By ROB WAUGH
PUBLISHED: 06:33 EST, 3 July 2012 | UPDATED: 07:10 EST, 3 July 2012
- In tests on mice, the drug reverses decline caused by ageing
- Scientists believe it could be used as treatment for Alzheimer’s disease
- The drug includes bacteria found in soil near the Easter Island statues
- It is already used to treat transplant patients
- It could also be used to treat depression
A natural drug discovered in the soil of Easter Island could improve the memory of older people – and even treat Alzheimer’s, researchers say.
In tests in mice, the drug halted the decline in brain function as they got older, and offered hope that it could also treat depression.
The drug – rapamycin – is a bacterial by-product discovered in the shadows of the island’s famous statues.
It is named after Rapa Nui, the Polynesian name for Easter Island, which sits isolated in the Pacific ocean – 2000 miles from anywhere.
Easter Island heads: It is named after Rapa Nui, the Polynesian name for Easter Island, which sits isolated in the Pacific ocean – 2000 miles from anywhere
A natural drug discovered in the soil of Easter Island could improve memory in older people – and even treat Alzheimer’s, researchers say
It is already used in transplant patients to prevent organ rejection and now scientists in journal Neuroscience say it can improve learning and help treat cognitive decline.
It could even treat conditions like Alzheimer’s, they believe.
A team from the University of Texas added the drug to the diet of healthy mice and discovered it improved learning and memory in young mice and memory in elder rodents.

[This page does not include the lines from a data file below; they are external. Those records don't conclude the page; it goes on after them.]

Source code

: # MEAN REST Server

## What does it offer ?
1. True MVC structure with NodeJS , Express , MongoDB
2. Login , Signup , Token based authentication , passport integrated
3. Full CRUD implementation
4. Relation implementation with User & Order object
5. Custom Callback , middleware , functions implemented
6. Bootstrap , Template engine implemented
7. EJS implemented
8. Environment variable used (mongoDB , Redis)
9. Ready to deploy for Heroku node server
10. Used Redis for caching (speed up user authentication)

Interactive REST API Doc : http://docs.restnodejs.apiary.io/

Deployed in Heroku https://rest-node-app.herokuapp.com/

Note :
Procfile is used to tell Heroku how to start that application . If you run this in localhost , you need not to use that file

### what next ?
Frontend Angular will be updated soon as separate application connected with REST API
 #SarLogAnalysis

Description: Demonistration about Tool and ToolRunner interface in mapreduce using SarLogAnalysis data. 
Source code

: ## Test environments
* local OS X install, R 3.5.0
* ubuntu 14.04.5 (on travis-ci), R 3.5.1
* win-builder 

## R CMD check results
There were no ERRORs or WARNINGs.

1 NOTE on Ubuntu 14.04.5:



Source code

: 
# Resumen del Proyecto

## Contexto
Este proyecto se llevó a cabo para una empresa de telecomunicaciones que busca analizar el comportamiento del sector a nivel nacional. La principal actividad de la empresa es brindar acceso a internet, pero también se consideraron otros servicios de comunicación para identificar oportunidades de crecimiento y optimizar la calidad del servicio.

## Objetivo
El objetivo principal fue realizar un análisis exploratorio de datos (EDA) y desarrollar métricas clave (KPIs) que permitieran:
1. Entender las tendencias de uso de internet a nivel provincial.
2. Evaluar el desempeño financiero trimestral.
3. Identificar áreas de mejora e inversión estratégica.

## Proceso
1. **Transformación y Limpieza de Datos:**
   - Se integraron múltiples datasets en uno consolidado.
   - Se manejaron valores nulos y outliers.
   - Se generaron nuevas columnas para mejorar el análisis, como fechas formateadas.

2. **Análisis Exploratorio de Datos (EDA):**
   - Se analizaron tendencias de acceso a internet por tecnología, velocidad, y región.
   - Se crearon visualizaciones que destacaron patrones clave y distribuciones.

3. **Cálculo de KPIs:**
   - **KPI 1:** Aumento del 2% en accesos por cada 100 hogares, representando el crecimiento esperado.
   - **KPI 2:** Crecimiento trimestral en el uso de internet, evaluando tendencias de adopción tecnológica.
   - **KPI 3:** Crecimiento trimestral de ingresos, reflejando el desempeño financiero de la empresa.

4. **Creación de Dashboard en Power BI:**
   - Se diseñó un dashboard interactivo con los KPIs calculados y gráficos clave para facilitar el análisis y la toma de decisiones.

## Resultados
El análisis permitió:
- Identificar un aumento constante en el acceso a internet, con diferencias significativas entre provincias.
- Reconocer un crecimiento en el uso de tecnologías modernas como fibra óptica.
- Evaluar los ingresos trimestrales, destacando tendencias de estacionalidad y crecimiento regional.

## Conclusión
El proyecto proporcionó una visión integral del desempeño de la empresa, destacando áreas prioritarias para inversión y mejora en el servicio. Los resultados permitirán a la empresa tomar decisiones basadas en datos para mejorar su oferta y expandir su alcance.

Professor Veronica Galvan said: ‘We made the young ones learn, and remember what they learned, better than what is normal.
‘Among the older mice, the ones fed with a diet including rapamycin actually showed an improvement, negating the normal decline that you see in these functions with age.’
The team also found three ‘happy, feel-good’ neurotransmitters – serotonin, dopamine and norepinephrine – were higher in the mice treated with rapamycin.
The drug – rapamycin – is a bacterial by-product discovered in the shadows of the island’s famous statues
This could help explain the effects on memory, she said, and helped back up previous research which showed Alzheimer’s like syndromes were lowered in mice treated with the drug.
‘This is super-interesting and something we are going to pursue in the lab,’ she said.
It also lowered anxiety and depressive-like behaviour in the mice, she said.
Her colleague Dr Jonathan Halloran used a series of elevated tunnels that led to a catwalk to examine the behaviour of the rodents.
Mice prefer tunnels to open spaces and were watched on the catwalk.
Dr Halloran said: ‘All of a sudden the mice are in open space.
‘It’s pretty far from the floor for their size, sort of like if a person is hiking and suddenly the trail gets steep. It’s pretty far down and not so comfortable.’Mice with less anxiety were more curious to explore the catwalk, he said.
He explained: ‘We observed that the mice fed with a diet containing rapamycin spent significantly more time out in the open arms of the catwalk than the animals fed with a regular diet.’
Similarly, when mice were handled by their tails they would struggle, but depressed mice would struggle less.
‘So we can measure how much and how often they struggle as a measure of the motivation they have to get out of an uncomfortable situation,’ said Dr Galvan.
‘We found rapamycin acts like an antidepressant – it increases the time the mice are trying to get out of the situation. ‘They don’t give up; they struggle more.’